The Final Solution by Michael Chabon
- JetBlackDragonfly

- 6 days ago
- 2 min read

This was not for me. Michael Chabon is an accomplished writer, the winner of the Pulitzer Prize for The Amazing Adventures of Kavalier and Clay, a novel published to resounding praise. A widely respected and awarded author, I have been a fan since reading his debut novel The Mysteries of Pittsburgh in 1988, written when he was 24. Somehow, I found The Final Solution - A Story Of Detection a non-event.

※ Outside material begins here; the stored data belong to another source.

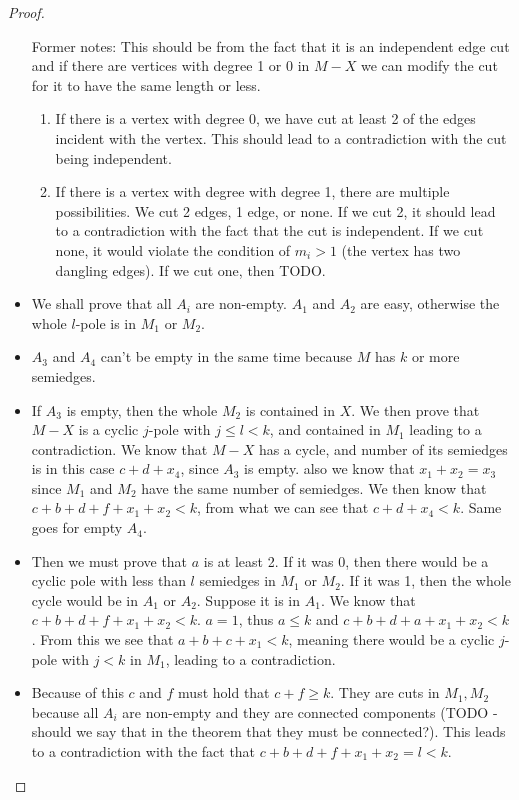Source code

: \documentclass[12pt, twoside]{book}
\begin{document}
\begin{proof}
\begin{itemize}
		Former notes: This should be from the fact that it is an independent edge cut and if there are vertices with degree 1 or 0 in $M-X$ we can modify the cut for it to have the same length or less.
		\begin{enumerate}
			\item If there is a vertex with degree 0, we have cut at least 2 of the edges incident with the vertex. This should lead to a contradiction with the cut being independent.
			\item If there is a vertex with degree with degree 1, there are multiple possibilities. We cut 2 edges, 1 edge, or none. If we cut 2, it should lead to a contradiction with the fact that the cut is independent. If we cut none, it would violate the condition of $m_i>1$ (the vertex has two dangling edges). If we cut one, then TODO.
		\end{enumerate}
		\item We shall prove that all $A_i$ are non-empty. $A_1$ and $A_2$ are easy, otherwise the whole $l$-pole is in $M_1$ or $M_2$.
		\item $A_3$ and $A_4$ can't be empty in the same time because $M$ has $k$ or more semiedges.
		\item If $A_3$ is empty, then the whole $M_2$ is contained in $X$. We then prove that $M-X$ is a cyclic $j$-pole with $j\leq l < k$, and contained in $M_1$ leading to a contradiction. We know that $M-X$ has a cycle, and number of its semiedges is in this case $c+d+x_4$, since $A_3$ is empty. also we know that $x_1+x_2=x_3$ since $M_1$ and $M_2$ have the same number of semiedges. We then know that $c+b+d+f+x_1+x_2<k$, from what we can see that $c+d+x_4<k$. Same goes for empty $A_4$.
		\item Then we must prove that $a$ is at least 2. If it was 0, then there would be a cyclic pole with less than $l$ semiedges in $M_1$ or $M_2$. If it was 1, then the whole cycle would be in $A_1$ or $A_2$. Suppose it is in $A_1$. We know that $c+b+d+f+x_1+x_2<k$. $a=1$, thus $a\leq k$ and $c+b+d+a+x_1+x_2<k$. From this we see that $a+b+c+x_1<k$, meaning there would be a cyclic $j$-pole with $j<k$ in $M_1$, leading to a contradiction.
		\item Because of this $c$ and $f$ must hold that $c+f\geq k$. They are cuts in $M_1, M_2$ because all $A_i$ are non-empty and they are connected components (TODO - should we say that in the theorem that they must be connected?). This leads to a contradiction with the fact that $c+b+d+f+x_1+x_2=l<k$.
	\end{itemize}
\end{proof}
\end{document}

In midsummer 1944, the old man observes the young boy walking along the Brighton-Eastbourne railway line with a parrot on his shoulder, Bruno, his only friend. They form a friendship, although the boy is unspeaking, and Bruno speaks only German, reciting lines of numbers and quoting bits of Goethe. The boy is Linus Steadman, an orphaned refugee who emigrated to Britain with Bruno, living with the Panicker family and their lodgers, Mr. Parkins, an archaeological historian, and Mr. Shane, a traveler in milk equipment for the National Research Dairy. Mrs. Panicker is an Oxfordshire woman who married a Malayalee from Kerala, a locally unpopular Anglican vicar, and their grown son Reggie is a gambler, liar, and malcontent. Detective Inspector Bellows and Constable Quint arrive when Mr. Shane is found struck dead by a blow to his head, and the parrot disappears. Reggie is arrested. The old man promises Linus he will find Bruno, and leaves his retirement hobby of beekeeping to help the detectives, as Mr. Kalb from the Aid Committee tends to Linus.
A wartime England setting, quirky characters, and a mystery to solve would seem exactly like what I like, but this was hard to finish. It may have been an emphasis more on language than story or pace, but this did not engage me at all, even when they traveled through Sussex and East Grinstead, where I spent several summers. This received high praise ("A prose magician," "deftly composed," "a profound pleasure"), so I must be the anomaly. I even like the cover art, but the pieces of this did not add up to an enjoyable read.